### [Source texts of formatted documents]
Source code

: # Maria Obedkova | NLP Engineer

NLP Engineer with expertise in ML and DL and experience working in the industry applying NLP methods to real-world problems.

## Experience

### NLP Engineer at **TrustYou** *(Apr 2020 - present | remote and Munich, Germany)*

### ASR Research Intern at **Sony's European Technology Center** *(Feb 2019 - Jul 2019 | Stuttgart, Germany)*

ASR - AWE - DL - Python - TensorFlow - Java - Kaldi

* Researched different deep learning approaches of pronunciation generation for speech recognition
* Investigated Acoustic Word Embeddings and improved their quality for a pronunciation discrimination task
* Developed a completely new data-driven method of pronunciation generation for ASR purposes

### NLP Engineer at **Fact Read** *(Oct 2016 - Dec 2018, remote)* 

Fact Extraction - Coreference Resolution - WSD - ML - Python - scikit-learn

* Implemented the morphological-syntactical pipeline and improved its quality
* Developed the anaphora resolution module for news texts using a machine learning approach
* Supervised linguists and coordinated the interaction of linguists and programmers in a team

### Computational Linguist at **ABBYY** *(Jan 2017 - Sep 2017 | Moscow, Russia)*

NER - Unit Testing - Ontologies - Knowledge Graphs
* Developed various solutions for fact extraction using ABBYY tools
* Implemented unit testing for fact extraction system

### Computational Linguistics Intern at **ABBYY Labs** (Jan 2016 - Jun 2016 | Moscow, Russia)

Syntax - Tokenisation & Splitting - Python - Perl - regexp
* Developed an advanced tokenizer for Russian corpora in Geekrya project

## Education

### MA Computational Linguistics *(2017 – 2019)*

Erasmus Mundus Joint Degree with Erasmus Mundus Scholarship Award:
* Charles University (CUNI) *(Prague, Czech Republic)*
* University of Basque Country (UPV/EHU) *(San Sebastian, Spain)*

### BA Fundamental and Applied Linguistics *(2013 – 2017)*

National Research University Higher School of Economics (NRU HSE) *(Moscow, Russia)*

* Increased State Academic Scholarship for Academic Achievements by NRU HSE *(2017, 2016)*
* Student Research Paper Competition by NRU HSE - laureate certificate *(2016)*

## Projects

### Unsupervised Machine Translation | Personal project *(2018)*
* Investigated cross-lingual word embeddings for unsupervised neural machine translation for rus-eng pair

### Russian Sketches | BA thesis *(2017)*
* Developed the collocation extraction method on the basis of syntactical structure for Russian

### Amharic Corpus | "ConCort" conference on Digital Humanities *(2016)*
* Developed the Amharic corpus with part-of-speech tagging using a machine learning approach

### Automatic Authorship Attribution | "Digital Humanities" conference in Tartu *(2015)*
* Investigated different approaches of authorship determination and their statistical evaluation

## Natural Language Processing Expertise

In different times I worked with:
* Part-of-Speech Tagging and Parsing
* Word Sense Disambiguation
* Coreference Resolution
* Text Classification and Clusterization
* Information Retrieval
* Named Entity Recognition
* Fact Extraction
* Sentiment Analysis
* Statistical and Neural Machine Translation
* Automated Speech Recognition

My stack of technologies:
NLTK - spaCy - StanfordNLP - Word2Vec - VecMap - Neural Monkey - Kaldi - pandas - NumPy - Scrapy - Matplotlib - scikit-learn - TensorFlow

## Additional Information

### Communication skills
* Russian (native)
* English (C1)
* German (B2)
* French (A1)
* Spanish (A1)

### [What is required]
This exercise requires an exact copy of all the records.

### [Response area]
Source code

: # Maria Obedkova | NLP Engineer

NLP Engineer with expertise in ML and DL and experience working in the industry applying NLP methods to real-world problems.

## Experience

### NLP Engineer at **TrustYou** *(Apr 2020 - present | remote and Munich, Germany)*

### ASR Research Intern at **Sony's European Technology Center** *(Feb 2019 - Jul 2019 | Stuttgart, Germany)*

ASR - AWE - DL - Python - TensorFlow - Java - Kaldi

* Researched different deep learning approaches of pronunciation generation for speech recognition
* Investigated Acoustic Word Embeddings and improved their quality for a pronunciation discrimination task
* Developed a completely new data-driven method of pronunciation generation for ASR purposes

### NLP Engineer at **Fact Read** *(Oct 2016 - Dec 2018, remote)* 

Fact Extraction - Coreference Resolution - WSD - ML - Python - scikit-learn

* Implemented the morphological-syntactical pipeline and improved its quality
* Developed the anaphora resolution module for news texts using a machine learning approach
* Supervised linguists and coordinated the interaction of linguists and programmers in a team

### Computational Linguist at **ABBYY** *(Jan 2017 - Sep 2017 | Moscow, Russia)*

NER - Unit Testing - Ontologies - Knowledge Graphs
* Developed various solutions for fact extraction using ABBYY tools
* Implemented unit testing for fact extraction system

### Computational Linguistics Intern at **ABBYY Labs** (Jan 2016 - Jun 2016 | Moscow, Russia)

Syntax - Tokenisation & Splitting - Python - Perl - regexp
* Developed an advanced tokenizer for Russian corpora in Geekrya project

## Education

### MA Computational Linguistics *(2017 – 2019)*

Erasmus Mundus Joint Degree with Erasmus Mundus Scholarship Award:
* Charles University (CUNI) *(Prague, Czech Republic)*
* University of Basque Country (UPV/EHU) *(San Sebastian, Spain)*

### BA Fundamental and Applied Linguistics *(2013 – 2017)*

National Research University Higher School of Economics (NRU HSE) *(Moscow, Russia)*

* Increased State Academic Scholarship for Academic Achievements by NRU HSE *(2017, 2016)*
* Student Research Paper Competition by NRU HSE - laureate certificate *(2016)*

## Projects

### Unsupervised Machine Translation | Personal project *(2018)*
* Investigated cross-lingual word embeddings for unsupervised neural machine translation for rus-eng pair

### Russian Sketches | BA thesis *(2017)*
* Developed the collocation extraction method on the basis of syntactical structure for Russian

### Amharic Corpus | "ConCort" conference on Digital Humanities *(2016)*
* Developed the Amharic corpus with part-of-speech tagging using a machine learning approach

### Automatic Authorship Attribution | "Digital Humanities" conference in Tartu *(2015)*
* Investigated different approaches of authorship determination and their statistical evaluation

## Natural Language Processing Expertise

In different times I worked with:
* Part-of-Speech Tagging and Parsing
* Word Sense Disambiguation
* Coreference Resolution
* Text Classification and Clusterization
* Information Retrieval
* Named Entity Recognition
* Fact Extraction
* Sentiment Analysis
* Statistical and Neural Machine Translation
* Automated Speech Recognition

My stack of technologies:
NLTK - spaCy - StanfordNLP - Word2Vec - VecMap - Neural Monkey - Kaldi - pandas - NumPy - Scrapy - Matplotlib - scikit-learn - TensorFlow

## Additional Information

### Communication skills
* Russian (native)
* English (C1)
* German (B2)
* French (A1)
* Spanish (A1)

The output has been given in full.